I just have an unfounded, unscientific feeling that all these small details add up someday to cause a one big, unexpected something. Don't ask me what it is.
9 comments:
"I just have an unfounded, unscientific feeling that all these small details add up someday to cause a one big, unexpected something. Don't ask me what it is."
No wonder you failed at trading. You emotional bias is wildly out of control.
Keep up the reporting, but do try and be a little more objective. You'd have a far greater readership if you did.
alarm is set to go off when unexpected something if alarms keep going off that's usually bad.
RE: Anonymous@5:24 PM
Your corporatist pro-nuclear bias is wildly out of control.

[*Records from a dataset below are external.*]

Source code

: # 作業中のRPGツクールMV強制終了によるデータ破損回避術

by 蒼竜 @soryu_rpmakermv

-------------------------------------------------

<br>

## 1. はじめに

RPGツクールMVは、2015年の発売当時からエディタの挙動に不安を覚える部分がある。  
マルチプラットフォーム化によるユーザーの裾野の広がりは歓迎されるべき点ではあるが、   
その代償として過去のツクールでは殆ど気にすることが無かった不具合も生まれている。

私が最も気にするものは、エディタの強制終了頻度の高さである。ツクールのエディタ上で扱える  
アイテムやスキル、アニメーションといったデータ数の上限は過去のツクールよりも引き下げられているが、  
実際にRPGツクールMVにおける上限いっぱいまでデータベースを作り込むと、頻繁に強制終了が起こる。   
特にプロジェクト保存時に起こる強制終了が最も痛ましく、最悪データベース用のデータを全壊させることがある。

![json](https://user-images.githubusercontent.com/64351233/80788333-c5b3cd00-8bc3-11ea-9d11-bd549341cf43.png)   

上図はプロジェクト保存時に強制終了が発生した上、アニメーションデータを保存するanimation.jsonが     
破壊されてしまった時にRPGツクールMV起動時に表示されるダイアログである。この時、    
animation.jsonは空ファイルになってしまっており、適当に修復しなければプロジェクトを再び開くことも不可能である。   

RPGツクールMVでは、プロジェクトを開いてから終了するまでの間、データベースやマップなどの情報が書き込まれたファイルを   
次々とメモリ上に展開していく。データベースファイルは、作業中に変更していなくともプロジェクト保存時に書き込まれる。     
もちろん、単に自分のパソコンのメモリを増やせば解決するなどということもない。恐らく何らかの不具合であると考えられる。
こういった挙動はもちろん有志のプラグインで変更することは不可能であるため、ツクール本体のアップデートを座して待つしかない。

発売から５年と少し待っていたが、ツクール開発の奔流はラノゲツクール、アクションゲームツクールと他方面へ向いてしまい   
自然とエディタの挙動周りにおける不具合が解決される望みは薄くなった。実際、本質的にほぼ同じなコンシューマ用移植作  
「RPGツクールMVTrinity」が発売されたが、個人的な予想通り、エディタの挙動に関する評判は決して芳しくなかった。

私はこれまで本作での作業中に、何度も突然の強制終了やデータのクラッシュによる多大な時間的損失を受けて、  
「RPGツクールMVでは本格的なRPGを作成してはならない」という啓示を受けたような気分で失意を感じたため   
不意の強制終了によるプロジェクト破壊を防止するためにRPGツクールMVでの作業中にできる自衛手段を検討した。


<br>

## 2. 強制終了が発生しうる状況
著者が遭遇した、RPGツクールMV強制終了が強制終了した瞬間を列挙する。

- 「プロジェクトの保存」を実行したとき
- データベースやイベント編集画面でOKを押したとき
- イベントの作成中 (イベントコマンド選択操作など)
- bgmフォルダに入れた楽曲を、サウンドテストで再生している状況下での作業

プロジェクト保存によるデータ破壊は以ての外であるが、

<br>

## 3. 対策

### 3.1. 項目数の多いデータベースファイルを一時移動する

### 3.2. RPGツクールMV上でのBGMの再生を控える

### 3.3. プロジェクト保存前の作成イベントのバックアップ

You'd have a far greater life if you realized that those you blindly champion could give a rat's a$$ about you.
I'm pro NUlcear & I know EXSKF is anti but I have no problem w/his objectivity. the first statements above do not have useful info. i wish they did, but they don't.
Ex-SKF does a good job being objective, but he also intersperces his translations with his opinions, which is his right (good or bad, right or wrong though he may be). In some cases the reporting is not really over all objective, for example I would like to see what the total beef consumption is nationwide vs the amount that was contaminated, etc. But this is a typical flaw of much journalism which just reports the story at the time without the overall broad perspective needed to be more objective.

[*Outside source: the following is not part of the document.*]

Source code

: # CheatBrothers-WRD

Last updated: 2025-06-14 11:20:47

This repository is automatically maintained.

As for "failing at trading", anyone apologizing for that sewer hole of corruption, fraud, trillion dollar theft and amoral/immoral hellhole known as Wall Street can just go straight to Hell.
Failing at trading means you are not callous and blood thirsty enough to figure how to rip off school children of their lunch and make a profit.

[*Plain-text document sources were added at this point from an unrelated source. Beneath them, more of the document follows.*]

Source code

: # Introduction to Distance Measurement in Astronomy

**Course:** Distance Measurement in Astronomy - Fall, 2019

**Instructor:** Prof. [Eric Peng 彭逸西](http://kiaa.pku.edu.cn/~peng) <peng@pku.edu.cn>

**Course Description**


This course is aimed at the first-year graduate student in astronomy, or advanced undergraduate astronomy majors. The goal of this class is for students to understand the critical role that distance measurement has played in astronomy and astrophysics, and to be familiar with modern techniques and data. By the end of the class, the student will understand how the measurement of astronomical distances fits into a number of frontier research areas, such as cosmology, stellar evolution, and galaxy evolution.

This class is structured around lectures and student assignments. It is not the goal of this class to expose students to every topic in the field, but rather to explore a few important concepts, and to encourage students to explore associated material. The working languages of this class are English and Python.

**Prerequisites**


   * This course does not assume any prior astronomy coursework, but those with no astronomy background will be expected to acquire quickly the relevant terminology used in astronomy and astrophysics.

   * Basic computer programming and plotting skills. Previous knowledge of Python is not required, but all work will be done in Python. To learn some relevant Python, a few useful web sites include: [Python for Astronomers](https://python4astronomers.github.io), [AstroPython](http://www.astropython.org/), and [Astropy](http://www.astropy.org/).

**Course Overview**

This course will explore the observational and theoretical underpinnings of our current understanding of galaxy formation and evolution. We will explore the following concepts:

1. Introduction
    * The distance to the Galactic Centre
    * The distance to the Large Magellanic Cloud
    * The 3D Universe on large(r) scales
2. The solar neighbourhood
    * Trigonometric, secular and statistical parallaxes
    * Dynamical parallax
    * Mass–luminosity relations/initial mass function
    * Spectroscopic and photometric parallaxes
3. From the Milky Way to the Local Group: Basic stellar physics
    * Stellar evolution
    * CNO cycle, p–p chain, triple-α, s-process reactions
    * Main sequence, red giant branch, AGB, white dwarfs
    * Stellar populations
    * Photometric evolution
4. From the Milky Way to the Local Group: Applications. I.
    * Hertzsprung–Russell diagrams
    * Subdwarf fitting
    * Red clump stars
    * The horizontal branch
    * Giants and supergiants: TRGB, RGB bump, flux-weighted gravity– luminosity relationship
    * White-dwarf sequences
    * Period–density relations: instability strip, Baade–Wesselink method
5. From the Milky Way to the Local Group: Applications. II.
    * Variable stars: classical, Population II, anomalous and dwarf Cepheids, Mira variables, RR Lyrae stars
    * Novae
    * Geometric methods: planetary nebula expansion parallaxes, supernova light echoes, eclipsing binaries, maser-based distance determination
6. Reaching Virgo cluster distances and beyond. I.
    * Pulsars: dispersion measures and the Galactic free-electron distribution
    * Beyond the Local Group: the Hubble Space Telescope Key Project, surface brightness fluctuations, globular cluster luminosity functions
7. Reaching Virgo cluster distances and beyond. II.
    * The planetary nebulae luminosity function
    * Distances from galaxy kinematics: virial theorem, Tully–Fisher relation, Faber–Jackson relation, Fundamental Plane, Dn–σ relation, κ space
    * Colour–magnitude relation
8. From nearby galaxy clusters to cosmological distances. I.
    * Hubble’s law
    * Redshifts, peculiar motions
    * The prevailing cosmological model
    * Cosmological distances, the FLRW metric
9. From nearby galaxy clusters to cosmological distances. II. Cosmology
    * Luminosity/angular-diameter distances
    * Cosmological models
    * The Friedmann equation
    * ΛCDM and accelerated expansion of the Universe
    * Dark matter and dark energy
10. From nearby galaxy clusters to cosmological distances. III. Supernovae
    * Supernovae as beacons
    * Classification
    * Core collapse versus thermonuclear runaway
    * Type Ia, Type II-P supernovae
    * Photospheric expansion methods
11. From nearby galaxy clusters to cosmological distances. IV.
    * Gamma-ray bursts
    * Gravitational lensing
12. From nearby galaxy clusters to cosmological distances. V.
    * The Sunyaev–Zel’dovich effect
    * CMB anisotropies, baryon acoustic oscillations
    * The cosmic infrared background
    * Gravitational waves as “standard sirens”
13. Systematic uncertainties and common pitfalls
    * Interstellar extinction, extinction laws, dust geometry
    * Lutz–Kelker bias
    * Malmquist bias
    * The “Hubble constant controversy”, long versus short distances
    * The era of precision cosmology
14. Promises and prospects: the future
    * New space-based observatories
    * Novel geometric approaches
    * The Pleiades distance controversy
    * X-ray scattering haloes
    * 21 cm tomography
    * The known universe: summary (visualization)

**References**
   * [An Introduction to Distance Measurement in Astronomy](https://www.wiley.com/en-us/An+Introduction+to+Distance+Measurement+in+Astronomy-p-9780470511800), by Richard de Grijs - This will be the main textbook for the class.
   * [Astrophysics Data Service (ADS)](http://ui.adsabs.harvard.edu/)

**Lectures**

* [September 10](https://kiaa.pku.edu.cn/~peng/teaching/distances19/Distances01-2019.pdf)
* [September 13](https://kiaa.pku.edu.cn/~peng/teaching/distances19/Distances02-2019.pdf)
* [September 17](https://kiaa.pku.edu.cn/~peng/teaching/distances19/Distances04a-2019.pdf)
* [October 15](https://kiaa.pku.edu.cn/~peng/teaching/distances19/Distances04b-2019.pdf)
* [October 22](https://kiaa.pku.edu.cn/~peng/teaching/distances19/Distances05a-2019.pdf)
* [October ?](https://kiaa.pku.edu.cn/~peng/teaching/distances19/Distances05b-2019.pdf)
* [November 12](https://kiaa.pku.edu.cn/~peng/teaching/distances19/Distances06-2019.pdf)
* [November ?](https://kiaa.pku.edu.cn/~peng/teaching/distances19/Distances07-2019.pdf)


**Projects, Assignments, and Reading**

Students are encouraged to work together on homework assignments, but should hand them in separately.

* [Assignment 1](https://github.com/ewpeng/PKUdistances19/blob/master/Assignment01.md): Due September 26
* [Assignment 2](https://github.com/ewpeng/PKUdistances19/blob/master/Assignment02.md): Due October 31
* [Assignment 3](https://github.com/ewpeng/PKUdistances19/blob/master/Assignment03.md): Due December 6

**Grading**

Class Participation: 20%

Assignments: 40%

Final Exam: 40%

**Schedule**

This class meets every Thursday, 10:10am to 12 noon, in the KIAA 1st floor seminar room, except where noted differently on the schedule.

@anon 10:43PM, this is my personal blog. Please feel free to just read the translation.
i feel like I'm a guest visiting someone's personal blog in the same way I would visit his/her home. The very basic rule is to respect my host and politely listen (read) to what he/she has to say. If we don't agree we might:
1) not visit anymore
2) write our own blog
3) do something entirely different -- like sing in the (radioactive)rain, take a bath (of contaminated water)or cry from boredom (not having access to all these interesting news, and in 2 languages on top of that), as you wish.
I'd say: thank you for opening your blog's doors to us, thank you so much for sharing.
CinnaJap
Having had experience running a large industrial facility, it does not surprise me that this cobbled-together water treatment system is having frequent stoppages. As long as it is run more often that not, that is helpful, as it does appear to be removing a lot of the contamination when it is running. My big question would be whether this system will keep running long-term. There are a lot of details that go into the design of a system like this to permit it to be reliable over the long term. When corners are cut, you can get it operational faster, but you will pay the price in the long run. I hope that isn't the case here and that they will be able to iron out the kinks and make this system work more reliably. Other alternatives (such as dumping the water into the ocean, for example) would be much worse. So, to the extent that further environmental releases can be avoided if this system functions, even in fits and starts, I would think that everybody, where pro- or anti-nuke would want it to succeed.
what can you say about water treatments? thanks!